「これ獲るしかないでしょ」。目指すはACL決勝の舞台
繰り返し続けたトライ&エラーは、徐々に流れを変える。高木自身、手応えをつかんだのは68分のワンプレーからだったという。左サイドでボールを持ち、内側へカットインして右足でクロスを上げた。結果的にゴールには結びつかなかったものの、興梠慎三の頭にピタリと合った会心の1本である。
「あのへんからようやく自分として試合の中で感覚を掴めてきているなという感じはあったから、いけそうだなというキッカケにはなった」と高木は振り返る。そしてこういった1つひとつのチャレンジが、86分の逆転ゴールにつながった。
「自分なんかはいい守備を持っているわけではないし、そういう部分で貢献できない分、やっぱり試合を決めるような点だったりアシストだったりというのが、毎試合1本でも出せればいい」
ミハイロ・ペトロヴィッチ前監督が成績不振で解任されたことからもわかる通り、今季ここまでは浦和にとって困難な時期が続いていた。その流れは堀孝史監督の存在によって変わりつつある。チーム全体の意思統一が進み、新しい戦い方も形になり始めた。
その象徴の1人が高木である。4バックを導入したJ1第25節の柏レイソル戦で今季2度目のリーグ戦先発を飾り、続くACLの川崎F戦でもスタメンに名を連ねてゴールという結果を残した。
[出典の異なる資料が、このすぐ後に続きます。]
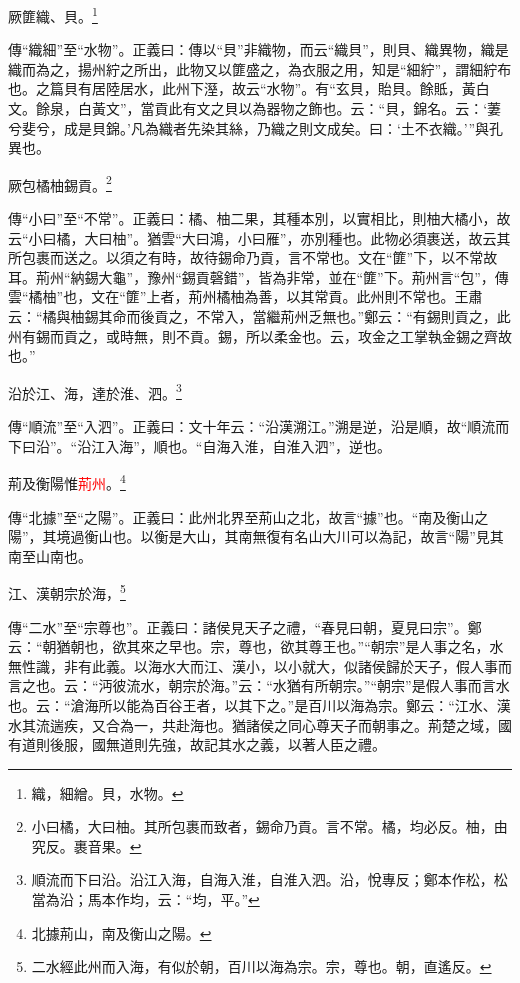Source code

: 厥篚織、貝。\footnote{織，細繒。貝，水物。}

{\noindent\zhuan{}\fzbyks 傳“織細”至“水物”。正義曰：傳以“貝”非織物，而云“織貝”，則貝、織異物，織是織而為之，揚州紵之所出，此物又以篚盛之，為衣服之用，知是“細紵”，謂細紵布也。之篇貝有居陸居水，此州下溼，故云“水物”。有“玄貝，貽貝。餘貾，黃白文。餘泉，白黃文”，當貢此有文之貝以為器物之飾也。云：“貝，錦名。云：‘萋兮斐兮，成是貝錦。’凡為織者先染其絲，乃織之則文成矣。曰：‘土不衣織。’”與孔異也。 \par}

厥包橘柚錫貢。\footnote{小曰橘，大曰柚。其所包裹而致者，錫命乃貢。言不常。橘，均必反。柚，由究反。裹音果。}

{\noindent\zhuan{}\fzbyks 傳“小曰”至“不常”。正義曰：橘、柚二果，其種本別，以實相比，則柚大橘小，故云“小曰橘，大曰柚”。猶雲“大曰鴻，小曰雁”，亦別種也。此物必須裹送，故云其所包裹而送之。以須之有時，故待錫命乃貢，言不常也。文在“篚”下，以不常故耳。荊州“納錫大龜”，豫州“錫貢磬錯”，皆為非常，並在“篚”下。荊州言“包”，傳雲“橘柚”也，文在“篚”上者，荊州橘柚為善，以其常貢。此州則不常也。王肅云：“橘與柚錫其命而後貢之，不常入，當繼荊州乏無也。”鄭云：“有錫則貢之，此州有錫而貢之，或時無，則不貢。錫，所以柔金也。云，攻金之工掌執金錫之齊故也。” \par}

沿於江、海，達於淮、泗。\footnote{順流而下曰沿。沿江入海，自海入淮，自淮入泗。沿，悅專反；鄭本作松，松當為沿；馬本作均，云：“均，平。”}

{\noindent\zhuan{}\fzbyks 傳“順流”至“入泗”。正義曰：文十年云：“沿漢溯江。”溯是逆，沿是順，故“順流而下曰沿”。“沿江入海”，順也。“自海入淮，自淮入泗”，逆也。 \par}

荊及衡陽惟\textcolor{red}{荊州}。\footnote{北據荊山，南及衡山之陽。}

{\noindent\zhuan{}\fzbyks 傳“北據”至“之陽”。正義曰：此州北界至荊山之北，故言“據”也。“南及衡山之陽”，其境過衡山也。以衡是大山，其南無復有名山大川可以為記，故言“陽”見其南至山南也。 \par}

江、漢朝宗於海，\footnote{二水經此州而入海，有似於朝，百川以海為宗。宗，尊也。朝，直遙反。}

{\noindent\zhuan{}\fzbyks 傳“二水”至“宗尊也”。正義曰：諸侯見天子之禮，“春見曰朝，夏見曰宗”。鄭云：“朝猶朝也，欲其來之早也。宗，尊也，欲其尊王也。”“朝宗”是人事之名，水無性識，非有此義。以海水大而江、漢小，以小就大，似諸侯歸於天子，假人事而言之也。云：“沔彼流水，朝宗於海。”云：“水猶有所朝宗。”“朝宗”是假人事而言水也。云：“滄海所以能為百谷王者，以其下之。”是百川以海為宗。鄭云：“江水、漢水其流遄疾，又合為一，共赴海也。猶諸侯之同心尊天子而朝事之。荊楚之域，國有道則後服，國無道則先強，故記其水之義，以著人臣之禮。 \par}


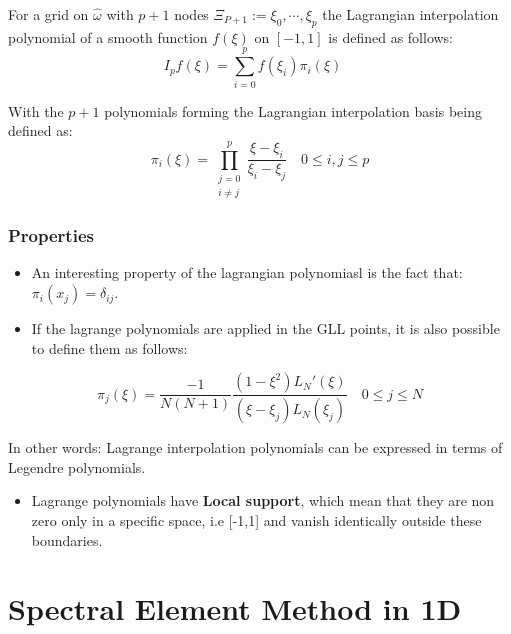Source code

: \documentclass[
  a4paper,
  10pt]{article}
\providecommand{\tightlist}{%
  \setlength{\itemsep}{0pt}\setlength{\parskip}{0pt}}
\begin{document}
For a grid on \(\hat{\omega}\) with \(p+1\) nodes
\(\Xi_{P+1}:= {\xi_0,\cdots,\xi_p}\) the Lagrangian interpolation
polynomial of a smooth function \(f(\xi)\) on \([-1,1]\) is defined as
follows: \begin{equation}
I_pf(\xi) = \sum_{i=0}^{p} f(\xi_{i})\pi_i(\xi)  \quad
\end{equation}

With the \(p+1\) polynomials forming the Lagrangian interpolation basis
being defined as: \begin{equation}
\pi_i(\xi)  = \prod_{\substack{j=0\\i \neq j}}^p \frac{\xi - \xi_i}{\xi_i - \xi_j}  \quad 0 \leq i,j \leq p
\end{equation}

\hypertarget{properties-1}{%
\subsubsection{Properties}\label{properties-1}}

\begin{itemize}
\item
  An interesting property of the lagrangian polynomiasl is the fact
  that: \(\pi_i(x_j)=\delta_{ij}\).
\item
  If the lagrange polynomials are applied in the GLL points, it is also
  possible to define them as follows:
\end{itemize}

\begin{equation}
    \pi_j(\xi) = \frac{-1}{N(N+1)} \frac{(1-{\xi}^2)L_N'(\xi)}{(\xi-\xi_j)L_N(\xi_j)}  \quad 0 \leq j \leq N 
\end{equation}

In other words: Lagrange interpolation polynomials can be expressed in
terms of Legendre polynomials.

\begin{itemize}
\tightlist
\item
  Lagrange polynomials have \textbf{Local support}, which mean that they
  are non zero only in a specific space, i.e {[}-1,1{]} and vanish
  identically outside these boundaries.
\end{itemize}

\hypertarget{spectral-element-method-in-1d}{%
\section{Spectral Element Method in
1D}\label{spectral-element-method-in-1d}}
\end{document}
「しっかり90分やりきれたところがまず良かったですし、その中でチームとしても結果を出せたし、個人としても結果を出せたので、今日はトータルして良かったと思います。リーグ戦を捨てていい理由なんて全くないですし、リーグ戦は本当にいけるところまで勝ち点を積み上げていくだけです。あとはACLは本当に『これ獲るしかないでしょ』という感じです。浦和の歴史としては(ACLベスト4以上の経験が)あるのかもしれないですけど、僕としてはこれだけ大きい大会で、ここまで勝ち進むということはなかなか経験としてないので、本当に最後、決勝までいきたいなと思っています」
雌伏の時を経てチャンスを掴んだ浦和の背番号13は、今まさに復活の時を迎えようとしている。物静かながら、口から発せられる言葉は力強く、自信に満ちていた。高木俊幸の2017年はまだまだ始まったばかりだ。